Western blotting检测结果显示，在前列腺正常上皮细胞RWPE-1及激素依赖性前列腺癌细胞LNCap中MCT4表达较弱，而在恶性程度较高的去势抵抗性前列腺癌(castration resistant prostate cancer, CRPC)细胞PC3及DU145中表达明显增强，说明MCT4可能与细胞的恶性程度明显相关(图2)。

2.3 MCT4蛋白表达与前列腺癌临床特征之间的关系

MCT4蛋白表达与前列腺癌是否有淋巴结转移密切相关，12例淋巴结转移患者均有阳性表达，转移组显著高于非转移组，两组之间差异有统计学意义(P=0.022)。而通过分析MCT4蛋白表达与前列腺癌临床病理因素的关系显示，MCT4表达水平在不同前列腺癌的病理分级之间差异无统计学意义(P=0.122)，详见表2。

图2 Western blotting检测MCT4在前列腺癌细胞中的表达情况Fig.2 Expression of MCT4 in prostate cancer cells was examined with Western blotting

MCT4:monocarboxylate transporters 4.

2.4 MCT4在前列腺癌中的调控

荧光显微镜下观察病毒转染情况，转染效率>80%(图3)。Western blotting检测抑制MCT4表达后，对N-cadherin、E-cadherin及pERK1/2的影响。结果显示，与阴性对照组(shRNA-NC)相比，RNA干扰组(shRNA-MCT4)不仅明显降低了MCT4蛋白水平，而且使N-cadherin及pERK1/2的蛋白表达下降，同时使E-cadherin蛋白表达水平升高，说明MCT4不但在前列腺癌的上皮间质转化(epithelial-mesenchymal transition，EMT)中可能发挥重要作用，还可能参与ERK信号通路，从而调节细胞代谢和功能(图4)。

表2 PCa中MCT4蛋白表达与临床病理因素的关系Tab.2 Relationship between MCT4 expression and the clinicopathological features of PCa

图3 荧光显微镜检测病毒转染效率Fig.3 Transfection efficiency observed with fluorescence microscopy(100×)A: light microscopy;B: fluorescence microscopy.

3 讨论

目前，早期发现并手术切除仍然是治愈前列腺癌较为有效的方法，但很多患者就诊时往往已属于中晚期，手术效果不理想或失去了手术根治的机会，目前雄激素剥夺治疗(androgen deprivation therapy, ADT)是晚期前列腺癌的最重要治疗手段[7]。

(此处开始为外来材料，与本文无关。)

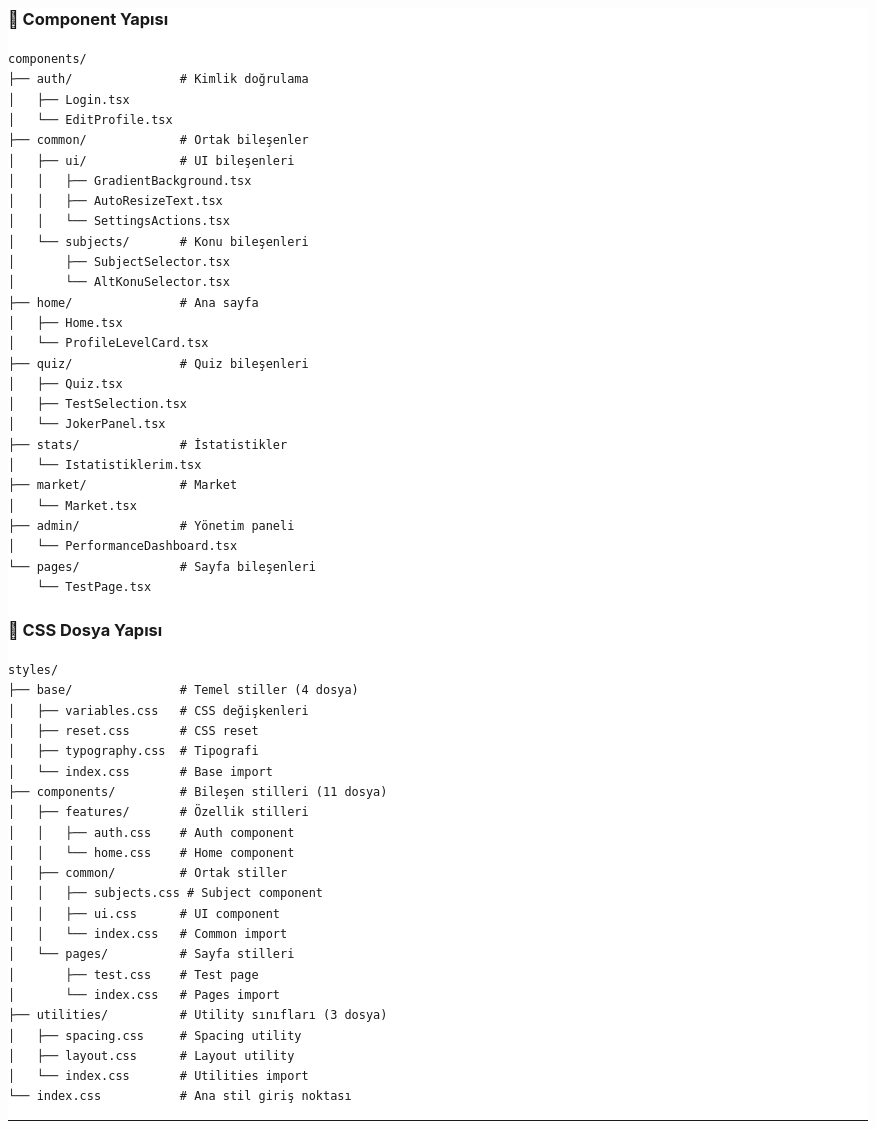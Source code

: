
 ```
```

### 📂 Component Yapısı
```
components/
├── auth/               # Kimlik doğrulama
│   ├── Login.tsx
│   └── EditProfile.tsx
├── common/             # Ortak bileşenler
│   ├── ui/             # UI bileşenleri
│   │   ├── GradientBackground.tsx
│   │   ├── AutoResizeText.tsx
│   │   └── SettingsActions.tsx
│   └── subjects/       # Konu bileşenleri
│       ├── SubjectSelector.tsx
│       └── AltKonuSelector.tsx
├── home/               # Ana sayfa
│   ├── Home.tsx
│   └── ProfileLevelCard.tsx
├── quiz/               # Quiz bileşenleri
│   ├── Quiz.tsx
│   ├── TestSelection.tsx
│   └── JokerPanel.tsx
├── stats/              # İstatistikler
│   └── Istatistiklerim.tsx
├── market/             # Market
│   └── Market.tsx
├── admin/              # Yönetim paneli
│   └── PerformanceDashboard.tsx
└── pages/              # Sayfa bileşenleri
    └── TestPage.tsx
```

### 🎨 CSS Dosya Yapısı
```
styles/
├── base/               # Temel stiller (4 dosya)
│   ├── variables.css   # CSS değişkenleri
│   ├── reset.css       # CSS reset
│   ├── typography.css  # Tipografi
│   └── index.css       # Base import
├── components/         # Bileşen stilleri (11 dosya)
│   ├── features/       # Özellik stilleri
│   │   ├── auth.css    # Auth component
│   │   └── home.css    # Home component
│   ├── common/         # Ortak stiller
│   │   ├── subjects.css # Subject component
│   │   ├── ui.css      # UI component
│   │   └── index.css   # Common import
│   └── pages/          # Sayfa stilleri
│       ├── test.css    # Test page
│       └── index.css   # Pages import
├── utilities/          # Utility sınıfları (3 dosya)
│   ├── spacing.css     # Spacing utility
│   ├── layout.css      # Layout utility
│   └── index.css       # Utilities import
└── index.css           # Ana stil giriş noktası
```

---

然而，不幸的是，多数前列腺癌患者经过18～24 个月的内分泌治疗后，会变得对ADT 不敏感，从而转变为雄激素非依赖性前列腺癌(androgen-independent prostate cancer, AIPC)或CRPC，最终进展或发生远处转移，是前列腺癌患者肿瘤特异性死亡的重要原因[8]。因此，亟待找到新的或更好的肿瘤标志物或靶点，才可能解决晚期前列腺癌的治疗问题。近年来发现，多数肿瘤细胞生长于相对缺氧的环境中，糖酵解是肿瘤细胞获取能量的主要方式，是构建新血管的最重要的能量来源[9]。而糖酵解产生大量乳酸、丙酮酸等酸性产物，造成细胞内酸化，并反馈性抑制糖酵解反应，从而抑制肿瘤细胞的生长和增生。单羧酸转运蛋白家族则主要通过介导乳酸的跨膜转运实现对糖酵解的调控，该蛋白家族共有14个亚型，在多数正常细胞和组织中的乳酸转出主要是MCT1负责，但在一些细胞中，如肿瘤细胞和内皮细胞，其乳酸的转出主要由MCT4介导，因此，MCT4在肿瘤发展中起到重要的调控作用[10]。研究[11-12]表明，MCT4在多种肿瘤组织中高表达，包括肝癌、肺癌、前列腺癌、肾癌及宫颈癌等肿瘤，参与肿瘤增生、侵袭及转移，且与肿瘤患者的生存期呈负相关，预后不良。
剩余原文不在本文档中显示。